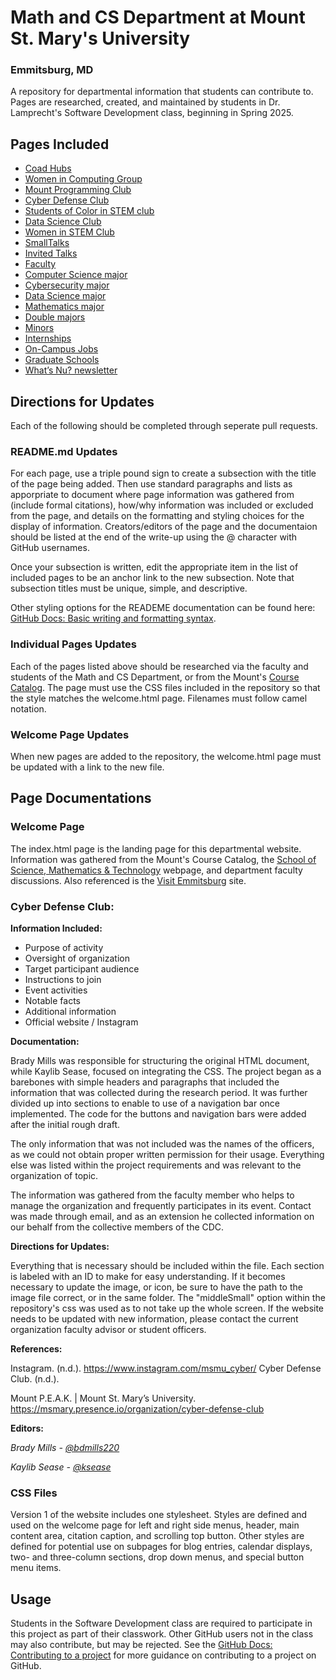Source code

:# Math and CS Department at Mount St. Mary's University
### Emmitsburg, MD

A repository for departmental information that students can contribute to. Pages are researched, created, and maintained by students in Dr. Lamprecht's Software Development class, beginning in Spring 2025.

## Pages Included

* [Coad Hubs](#coad-hubs)
* [Women in Computing Group](#women-in-computing)
* [Mount Programming Club](#mount-programming-club)
* [Cyber Defense Club](#cyber-defense-club) 
* [Students of Color in STEM club](#students-of-color-in-stem)
* [Data Science Club](#data-science-club-page)
* [Women in STEM Club](#women-in-stem)
* [SmallTalks](#smalltalks)
* [Invited Talks](#invited-talks-page)
* [Faculty](#faculty)
* [Computer Science major](#computer-science-major) 
* [Cybersecurity major](#cybersecurity-major) 
* [Data Science major](#data-major)
* [Mathematics major](#mathematics-major)
* [Double majors](#data-major)
* [Minors](#minors)
* [Internships](#internships) 
* [On-Campus Jobs](#oncampus-jobs)
* [Graduate Schools](#graduate-schools)
* [What’s Nu? newsletter](#whats-nu?)

## Directions for Updates

Each of the following should be completed through seperate pull requests.

### README.md Updates

For each page, use a triple pound sign to create a subsection with the title of the page being added. Then use standard paragraphs and lists as apporpriate to document where page information was gathered from (include formal citations), how/why information was included or excluded from the page, and details on the formatting and styling choices for the display of information. Creators/editors of the page and the documentaion should be listed at the end of the write-up using the @ character with GitHub usernames.

Once your subsection is written, edit the appropriate item in the list of included pages to be an anchor link to the new subsection. Note that subsection titles must be unique, simple, and descriptive.

Other styling options for the READEME documentation can be found here: [GitHub Docs: Basic writing and formatting syntax](https://docs.github.com/en/get-started/writing-on-github/getting-started-with-writing-and-formatting-on-github/basic-writing-and-formatting-syntax).

### Individual Pages Updates

Each of the pages listed above should be researched via the faculty and students of the Math and CS Department, or from the Mount's [Course Catalog](https://catalog.msmary.edu/index.php). The page must use the CSS files included in the repository so that the style matches the welcome.html page. Filenames must follow camel notation.

### Welcome Page Updates

When new pages are added to the repository, the welcome.html page must be updated with a link to the new file.

## Page Documentations

### Welcome Page

The index.html page is the landing page for this departmental website. Information was gathered from the Mount's Course Catalog, the [School of Science, Mathematics & Technology](https://msmary.edu/academics/schools-divisions/school-of-science-mathematics-and-technology/index.html) webpage, and department faculty discussions. Also referenced is the [Visit Emmitsburg](https://visitemmitsburg.com) site.

### Cyber Defense Club:

**Information Included:**

* Purpose of activity
* Oversight of organization
* Target participant audience
* Instructions to join
* Event activities
* Notable facts
* Additional information
* Official website / Instagram

**Documentation:**

Brady Mills was responsible for structuring the original HTML document, while Kaylib Sease, focused on integrating the CSS. The project began as a barebones with simple headers and paragraphs that included the information that was collected during the research period. It was further divided up into sections to enable to use of a navigation bar once implemented. The code for the buttons and navigation bars were added after the initial rough draft. 

The only information that was not included was the names of the officers, as we could not obtain proper written permission for their usage. Everything else was listed within the project requirements and was relevant to the organization of topic.

The information was gathered from the faculty member who helps to manage the organization and frequently participates in its event. Contact was made through email, and as an extension he collected information on our behalf from the collective members of the CDC. 

**Directions for Updates:**

Everything that is necessary should be included within the file. Each section is labeled with an ID to make for easy understanding. If it becomes necessary to update the image, or icon, be sure to have the path to the image file correct, or in the same folder. The "middleSmall" option within the repository's css was used as to not take up the whole screen. If the website needs to be updated with new information, please contact the current organization faculty advisor or student officers.

**References:**

Instagram. (n.d.). https://www.instagram.com/msmu_cyber/
Cyber Defense Club. (n.d.).

 Mount P.E.A.K. | Mount St. Mary’s University. https://msmary.presence.io/organization/cyber-defense-club

**Editors:**

_Brady Mills - [@bdmills220](https://github.com/bdmills220)_

_Kaylib Sease - [@ksease](https://github.com/ksease)_

### CSS Files

Version 1 of the website includes one stylesheet. Styles are defined and used on the welcome page for left and right side menus, header, main content area, citation caption, and scrolling top button. Other styles are defined for potential use on subpages for blog entries, calendar displays, two- and three-column sections, drop down menus, and special button menu items.

## Usage

Students in the Software Development class are required to participate in this project as part of their classwork. Other GitHub users not in the class may also contribute, but may be rejected. See the [GitHub Docs: Contributing to a project](https://docs.github.com/en/get-started/exploring-projects-on-github/contributing-to-a-project) for more guidance on contributing to a project on GitHub.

#### Problem details
Output exactly the lines from the one with "Cyber Defense Club. (n.d.)." through the final line of the listing above.

#### Output below
Cyber Defense Club. (n.d.).

 Mount P.E.A.K. | Mount St. Mary’s University. https://msmary.presence.io/organization/cyber-defense-club

**Editors:**

_Brady Mills - [@bdmills220](https://github.com/bdmills220)_

_Kaylib Sease - [@ksease](https://github.com/ksease)_

### CSS Files

Version 1 of the website includes one stylesheet. Styles are defined and used on the welcome page for left and right side menus, header, main content area, citation caption, and scrolling top button. Other styles are defined for potential use on subpages for blog entries, calendar displays, two- and three-column sections, drop down menus, and special button menu items.

## Usage

Students in the Software Development class are required to participate in this project as part of their classwork. Other GitHub users not in the class may also contribute, but may be rejected. See the [GitHub Docs: Contributing to a project](https://docs.github.com/en/get-started/exploring-projects-on-github/contributing-to-a-project) for more guidance on contributing to a project on GitHub.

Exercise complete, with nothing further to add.